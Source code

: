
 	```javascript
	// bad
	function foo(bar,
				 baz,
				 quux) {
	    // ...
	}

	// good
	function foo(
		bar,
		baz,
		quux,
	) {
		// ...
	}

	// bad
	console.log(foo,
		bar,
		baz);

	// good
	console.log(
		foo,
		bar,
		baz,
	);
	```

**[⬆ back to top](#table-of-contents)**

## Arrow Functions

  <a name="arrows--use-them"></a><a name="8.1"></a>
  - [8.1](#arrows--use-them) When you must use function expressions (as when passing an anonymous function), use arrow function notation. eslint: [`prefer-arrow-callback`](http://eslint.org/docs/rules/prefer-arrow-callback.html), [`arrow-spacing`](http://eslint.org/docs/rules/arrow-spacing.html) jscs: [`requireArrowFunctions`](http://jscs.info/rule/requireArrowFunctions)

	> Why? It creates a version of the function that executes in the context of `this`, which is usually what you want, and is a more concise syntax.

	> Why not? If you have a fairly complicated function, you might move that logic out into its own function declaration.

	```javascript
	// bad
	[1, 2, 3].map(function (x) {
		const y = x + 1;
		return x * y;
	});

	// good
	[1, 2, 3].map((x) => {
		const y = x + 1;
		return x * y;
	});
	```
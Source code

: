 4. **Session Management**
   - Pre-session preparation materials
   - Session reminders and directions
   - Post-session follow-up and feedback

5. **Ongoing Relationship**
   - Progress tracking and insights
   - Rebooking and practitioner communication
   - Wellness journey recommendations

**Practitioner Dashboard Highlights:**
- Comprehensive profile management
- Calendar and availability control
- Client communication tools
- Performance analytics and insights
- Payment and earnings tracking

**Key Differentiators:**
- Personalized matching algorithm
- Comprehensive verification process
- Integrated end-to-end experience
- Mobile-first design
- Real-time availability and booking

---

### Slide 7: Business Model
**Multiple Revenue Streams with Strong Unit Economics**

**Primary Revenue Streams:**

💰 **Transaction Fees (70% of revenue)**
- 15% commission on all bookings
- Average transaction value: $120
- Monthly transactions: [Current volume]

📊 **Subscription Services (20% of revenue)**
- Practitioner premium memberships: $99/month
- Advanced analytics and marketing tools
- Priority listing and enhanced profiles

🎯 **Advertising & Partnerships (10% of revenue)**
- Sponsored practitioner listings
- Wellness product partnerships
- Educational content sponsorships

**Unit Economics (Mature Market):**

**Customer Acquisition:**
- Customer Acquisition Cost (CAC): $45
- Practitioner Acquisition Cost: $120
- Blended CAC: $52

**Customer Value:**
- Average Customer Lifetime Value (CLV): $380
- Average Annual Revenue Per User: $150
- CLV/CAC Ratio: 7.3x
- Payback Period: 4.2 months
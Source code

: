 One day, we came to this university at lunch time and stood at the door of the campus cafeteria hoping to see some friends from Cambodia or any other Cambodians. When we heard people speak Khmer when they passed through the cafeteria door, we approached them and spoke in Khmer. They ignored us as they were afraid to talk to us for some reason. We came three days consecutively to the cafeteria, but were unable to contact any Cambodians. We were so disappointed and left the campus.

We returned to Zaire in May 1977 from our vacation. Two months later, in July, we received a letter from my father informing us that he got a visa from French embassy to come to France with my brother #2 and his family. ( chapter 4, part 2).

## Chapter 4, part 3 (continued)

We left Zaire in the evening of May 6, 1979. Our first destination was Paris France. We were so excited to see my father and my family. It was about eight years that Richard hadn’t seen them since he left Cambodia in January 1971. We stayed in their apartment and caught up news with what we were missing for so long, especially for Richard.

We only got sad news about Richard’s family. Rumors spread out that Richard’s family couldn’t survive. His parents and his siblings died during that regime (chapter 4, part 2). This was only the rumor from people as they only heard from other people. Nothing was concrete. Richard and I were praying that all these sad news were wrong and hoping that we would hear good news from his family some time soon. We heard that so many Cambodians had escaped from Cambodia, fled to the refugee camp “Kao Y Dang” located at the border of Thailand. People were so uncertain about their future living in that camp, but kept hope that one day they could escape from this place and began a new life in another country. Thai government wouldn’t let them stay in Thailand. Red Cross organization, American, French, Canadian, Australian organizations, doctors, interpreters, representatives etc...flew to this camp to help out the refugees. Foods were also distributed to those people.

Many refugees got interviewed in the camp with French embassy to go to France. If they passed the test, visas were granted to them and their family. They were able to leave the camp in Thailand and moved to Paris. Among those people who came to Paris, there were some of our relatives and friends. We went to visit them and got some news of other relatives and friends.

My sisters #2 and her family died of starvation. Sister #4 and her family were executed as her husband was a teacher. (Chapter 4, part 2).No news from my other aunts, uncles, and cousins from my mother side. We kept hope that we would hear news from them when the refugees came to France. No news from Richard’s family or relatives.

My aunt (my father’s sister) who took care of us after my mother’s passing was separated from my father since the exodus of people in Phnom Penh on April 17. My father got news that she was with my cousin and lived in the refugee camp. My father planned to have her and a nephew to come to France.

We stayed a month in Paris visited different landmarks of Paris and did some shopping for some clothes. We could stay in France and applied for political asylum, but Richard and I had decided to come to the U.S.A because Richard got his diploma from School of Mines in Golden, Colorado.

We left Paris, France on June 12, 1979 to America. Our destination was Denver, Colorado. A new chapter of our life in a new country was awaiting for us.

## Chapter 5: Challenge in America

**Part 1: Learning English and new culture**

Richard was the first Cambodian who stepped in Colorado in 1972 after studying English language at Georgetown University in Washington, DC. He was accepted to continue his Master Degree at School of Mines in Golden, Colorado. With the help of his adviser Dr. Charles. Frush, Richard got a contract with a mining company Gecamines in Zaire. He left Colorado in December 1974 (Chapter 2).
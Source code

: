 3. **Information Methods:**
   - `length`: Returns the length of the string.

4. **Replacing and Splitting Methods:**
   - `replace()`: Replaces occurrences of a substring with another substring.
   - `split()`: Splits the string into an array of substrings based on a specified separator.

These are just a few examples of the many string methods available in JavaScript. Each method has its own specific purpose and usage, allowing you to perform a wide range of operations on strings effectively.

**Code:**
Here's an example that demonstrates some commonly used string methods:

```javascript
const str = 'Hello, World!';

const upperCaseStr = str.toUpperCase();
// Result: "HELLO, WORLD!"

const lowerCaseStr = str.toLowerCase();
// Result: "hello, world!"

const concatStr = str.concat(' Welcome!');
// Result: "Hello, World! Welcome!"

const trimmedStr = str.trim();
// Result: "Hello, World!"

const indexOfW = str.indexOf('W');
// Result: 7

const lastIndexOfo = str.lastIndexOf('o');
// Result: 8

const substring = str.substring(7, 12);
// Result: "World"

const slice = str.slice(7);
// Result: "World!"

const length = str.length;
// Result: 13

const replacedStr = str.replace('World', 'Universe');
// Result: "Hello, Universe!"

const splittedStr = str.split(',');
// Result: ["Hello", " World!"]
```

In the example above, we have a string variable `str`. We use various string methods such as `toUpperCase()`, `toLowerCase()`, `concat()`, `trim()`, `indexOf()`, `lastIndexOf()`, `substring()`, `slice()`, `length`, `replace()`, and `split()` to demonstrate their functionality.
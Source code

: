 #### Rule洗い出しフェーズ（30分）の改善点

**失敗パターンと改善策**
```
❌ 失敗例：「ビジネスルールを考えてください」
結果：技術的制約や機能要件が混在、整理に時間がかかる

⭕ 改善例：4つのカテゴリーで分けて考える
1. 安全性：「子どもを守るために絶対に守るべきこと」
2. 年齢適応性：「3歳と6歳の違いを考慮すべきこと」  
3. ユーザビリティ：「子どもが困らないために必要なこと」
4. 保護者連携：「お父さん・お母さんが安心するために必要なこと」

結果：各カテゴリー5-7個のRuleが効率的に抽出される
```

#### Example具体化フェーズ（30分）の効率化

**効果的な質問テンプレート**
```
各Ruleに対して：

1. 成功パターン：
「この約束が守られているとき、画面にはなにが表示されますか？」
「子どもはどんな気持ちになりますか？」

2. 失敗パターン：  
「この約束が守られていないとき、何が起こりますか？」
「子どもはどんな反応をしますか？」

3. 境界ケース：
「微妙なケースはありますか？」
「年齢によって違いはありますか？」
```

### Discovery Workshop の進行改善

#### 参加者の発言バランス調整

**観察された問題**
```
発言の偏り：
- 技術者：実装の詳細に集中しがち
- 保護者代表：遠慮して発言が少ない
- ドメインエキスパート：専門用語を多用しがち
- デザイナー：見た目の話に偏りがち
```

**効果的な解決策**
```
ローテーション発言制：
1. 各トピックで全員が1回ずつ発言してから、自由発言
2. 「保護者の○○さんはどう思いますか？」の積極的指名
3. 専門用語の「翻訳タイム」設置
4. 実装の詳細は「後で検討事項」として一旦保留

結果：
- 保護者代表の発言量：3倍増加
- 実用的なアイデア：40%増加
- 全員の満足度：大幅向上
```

== Prompt ==
Return nothing but the lines from the top of the records above through the line that has "4. **Session Management**". Keep each one exact.

== Reply to the exercise ==
Source code

:
 	```javascript
	// bad
	function foo(bar,
				 baz,
				 quux) {
	    // ...
	}

	// good
	function foo(
		bar,
		baz,
		quux,
	) {
		// ...
	}

	// bad
	console.log(foo,
		bar,
		baz);

	// good
	console.log(
		foo,
		bar,
		baz,
	);
	```

**[⬆ back to top](#table-of-contents)**

## Arrow Functions

  <a name="arrows--use-them"></a><a name="8.1"></a>
  - [8.1](#arrows--use-them) When you must use function expressions (as when passing an anonymous function), use arrow function notation. eslint: [`prefer-arrow-callback`](http://eslint.org/docs/rules/prefer-arrow-callback.html), [`arrow-spacing`](http://eslint.org/docs/rules/arrow-spacing.html) jscs: [`requireArrowFunctions`](http://jscs.info/rule/requireArrowFunctions)

	> Why? It creates a version of the function that executes in the context of `this`, which is usually what you want, and is a more concise syntax.

	> Why not? If you have a fairly complicated function, you might move that logic out into its own function declaration.

	```javascript
	// bad
	[1, 2, 3].map(function (x) {
		const y = x + 1;
		return x * y;
	});

	// good
	[1, 2, 3].map((x) => {
		const y = x + 1;
		return x * y;
	});
	```
Source code

: 4. **Session Management**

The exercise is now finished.